Problem requirements:
If a line in the following entries holds the string "minore", include it in the tally. State the total and nothing further.

Saved data entries
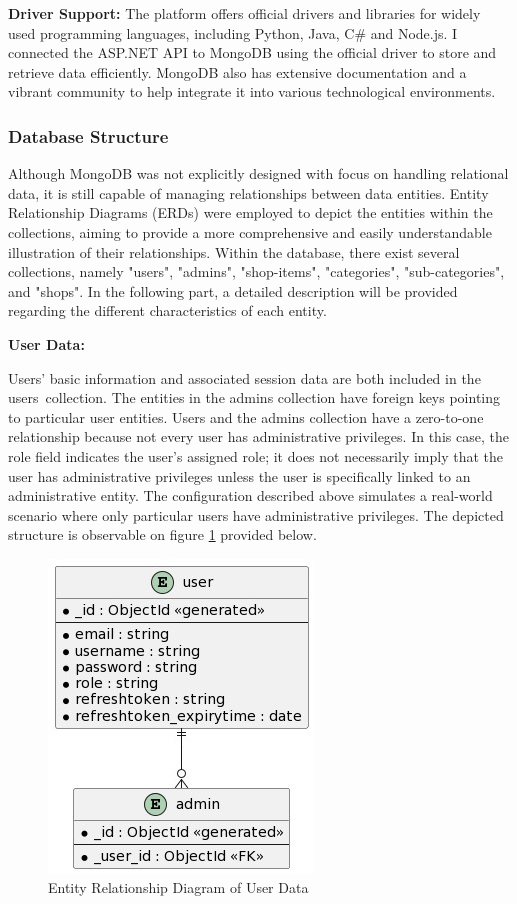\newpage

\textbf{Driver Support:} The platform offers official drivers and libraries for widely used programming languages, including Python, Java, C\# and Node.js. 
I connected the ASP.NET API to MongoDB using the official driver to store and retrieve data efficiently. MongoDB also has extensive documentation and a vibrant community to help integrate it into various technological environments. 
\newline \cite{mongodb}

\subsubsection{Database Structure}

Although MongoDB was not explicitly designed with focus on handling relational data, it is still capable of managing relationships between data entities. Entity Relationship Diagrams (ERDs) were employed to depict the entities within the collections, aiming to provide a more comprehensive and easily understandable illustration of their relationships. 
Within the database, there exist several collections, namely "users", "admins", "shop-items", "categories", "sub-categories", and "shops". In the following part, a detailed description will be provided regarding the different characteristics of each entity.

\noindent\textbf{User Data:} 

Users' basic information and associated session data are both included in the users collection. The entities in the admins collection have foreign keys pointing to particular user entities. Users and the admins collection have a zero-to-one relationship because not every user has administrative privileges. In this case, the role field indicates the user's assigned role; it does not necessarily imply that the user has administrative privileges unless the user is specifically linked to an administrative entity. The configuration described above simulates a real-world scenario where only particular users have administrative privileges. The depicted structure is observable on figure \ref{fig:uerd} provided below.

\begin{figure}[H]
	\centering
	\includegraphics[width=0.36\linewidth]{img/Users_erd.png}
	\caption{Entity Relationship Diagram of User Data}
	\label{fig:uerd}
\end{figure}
--
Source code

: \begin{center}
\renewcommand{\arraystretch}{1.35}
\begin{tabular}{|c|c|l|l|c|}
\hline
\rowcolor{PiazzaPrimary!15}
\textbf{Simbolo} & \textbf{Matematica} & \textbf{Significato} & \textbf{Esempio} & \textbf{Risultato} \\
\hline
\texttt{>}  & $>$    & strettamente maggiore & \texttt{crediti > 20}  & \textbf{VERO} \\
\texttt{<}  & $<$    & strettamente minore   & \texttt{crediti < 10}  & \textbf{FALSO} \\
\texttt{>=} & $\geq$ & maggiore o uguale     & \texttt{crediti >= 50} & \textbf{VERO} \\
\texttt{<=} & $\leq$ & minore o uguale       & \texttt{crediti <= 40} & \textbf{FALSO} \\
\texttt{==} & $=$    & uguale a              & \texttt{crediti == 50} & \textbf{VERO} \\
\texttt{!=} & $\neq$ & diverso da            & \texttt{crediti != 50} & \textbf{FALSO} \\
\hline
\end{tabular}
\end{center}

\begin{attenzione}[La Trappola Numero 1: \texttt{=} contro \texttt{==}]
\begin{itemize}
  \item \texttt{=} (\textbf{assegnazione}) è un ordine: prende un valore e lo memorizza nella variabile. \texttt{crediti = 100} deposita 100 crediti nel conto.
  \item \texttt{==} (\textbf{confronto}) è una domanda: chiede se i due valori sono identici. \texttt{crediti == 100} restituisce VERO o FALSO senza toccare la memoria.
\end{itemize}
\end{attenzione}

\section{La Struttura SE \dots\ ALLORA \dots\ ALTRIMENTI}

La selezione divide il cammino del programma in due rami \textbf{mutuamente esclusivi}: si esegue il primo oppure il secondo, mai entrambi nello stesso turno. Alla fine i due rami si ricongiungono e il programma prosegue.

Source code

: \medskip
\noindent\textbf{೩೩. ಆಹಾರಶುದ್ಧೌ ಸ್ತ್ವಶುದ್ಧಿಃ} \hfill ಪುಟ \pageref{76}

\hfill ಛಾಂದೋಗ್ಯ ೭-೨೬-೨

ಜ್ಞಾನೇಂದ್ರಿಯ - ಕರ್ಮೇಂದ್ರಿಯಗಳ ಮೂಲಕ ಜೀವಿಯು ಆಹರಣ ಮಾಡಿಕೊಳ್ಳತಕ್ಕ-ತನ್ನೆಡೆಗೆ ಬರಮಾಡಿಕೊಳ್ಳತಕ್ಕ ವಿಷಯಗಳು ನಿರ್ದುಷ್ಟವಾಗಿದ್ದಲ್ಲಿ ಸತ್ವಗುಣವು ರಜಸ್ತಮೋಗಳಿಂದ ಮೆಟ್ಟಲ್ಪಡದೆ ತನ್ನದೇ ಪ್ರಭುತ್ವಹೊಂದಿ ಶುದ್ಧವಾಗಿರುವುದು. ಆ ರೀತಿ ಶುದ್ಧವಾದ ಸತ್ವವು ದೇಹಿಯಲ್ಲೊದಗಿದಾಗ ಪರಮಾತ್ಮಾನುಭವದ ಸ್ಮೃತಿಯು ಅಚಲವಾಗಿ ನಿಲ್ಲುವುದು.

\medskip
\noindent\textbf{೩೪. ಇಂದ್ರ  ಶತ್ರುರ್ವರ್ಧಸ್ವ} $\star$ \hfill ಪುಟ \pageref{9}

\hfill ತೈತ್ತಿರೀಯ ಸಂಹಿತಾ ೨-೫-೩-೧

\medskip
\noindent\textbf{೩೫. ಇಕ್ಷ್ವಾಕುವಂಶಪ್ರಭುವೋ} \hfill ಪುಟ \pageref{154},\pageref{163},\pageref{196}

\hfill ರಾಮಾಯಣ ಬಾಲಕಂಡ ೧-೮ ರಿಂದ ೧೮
--
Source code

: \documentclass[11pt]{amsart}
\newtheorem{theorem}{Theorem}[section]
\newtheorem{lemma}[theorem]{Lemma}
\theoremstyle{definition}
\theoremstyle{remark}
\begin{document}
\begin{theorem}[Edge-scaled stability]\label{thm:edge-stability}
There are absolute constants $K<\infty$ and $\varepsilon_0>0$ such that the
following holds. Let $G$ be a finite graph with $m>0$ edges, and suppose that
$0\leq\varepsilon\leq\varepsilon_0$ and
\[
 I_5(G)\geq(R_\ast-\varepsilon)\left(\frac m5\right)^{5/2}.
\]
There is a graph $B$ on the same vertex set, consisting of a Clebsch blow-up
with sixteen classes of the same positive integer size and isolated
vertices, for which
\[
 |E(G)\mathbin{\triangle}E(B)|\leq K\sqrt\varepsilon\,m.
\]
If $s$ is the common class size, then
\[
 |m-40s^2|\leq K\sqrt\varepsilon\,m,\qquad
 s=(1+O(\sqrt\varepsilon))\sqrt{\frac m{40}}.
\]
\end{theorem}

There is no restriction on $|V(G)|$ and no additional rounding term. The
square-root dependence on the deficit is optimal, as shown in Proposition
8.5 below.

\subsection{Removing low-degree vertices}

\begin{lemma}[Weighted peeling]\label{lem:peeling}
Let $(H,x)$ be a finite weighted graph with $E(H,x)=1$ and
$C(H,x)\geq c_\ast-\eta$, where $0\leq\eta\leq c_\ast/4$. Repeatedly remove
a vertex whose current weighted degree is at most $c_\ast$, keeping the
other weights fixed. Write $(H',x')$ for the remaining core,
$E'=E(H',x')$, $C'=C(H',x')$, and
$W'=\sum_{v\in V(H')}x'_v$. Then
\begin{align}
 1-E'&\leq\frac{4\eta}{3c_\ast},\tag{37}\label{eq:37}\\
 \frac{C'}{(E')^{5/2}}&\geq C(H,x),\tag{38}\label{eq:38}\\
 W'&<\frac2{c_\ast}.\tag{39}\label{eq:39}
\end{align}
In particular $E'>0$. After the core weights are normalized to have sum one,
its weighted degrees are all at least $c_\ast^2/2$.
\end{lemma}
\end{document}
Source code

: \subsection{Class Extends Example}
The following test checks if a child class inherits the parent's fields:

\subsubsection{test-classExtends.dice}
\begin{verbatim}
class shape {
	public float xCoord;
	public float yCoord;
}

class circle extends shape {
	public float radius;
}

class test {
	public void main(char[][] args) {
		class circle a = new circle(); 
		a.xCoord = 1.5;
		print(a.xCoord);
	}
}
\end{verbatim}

Your response:
2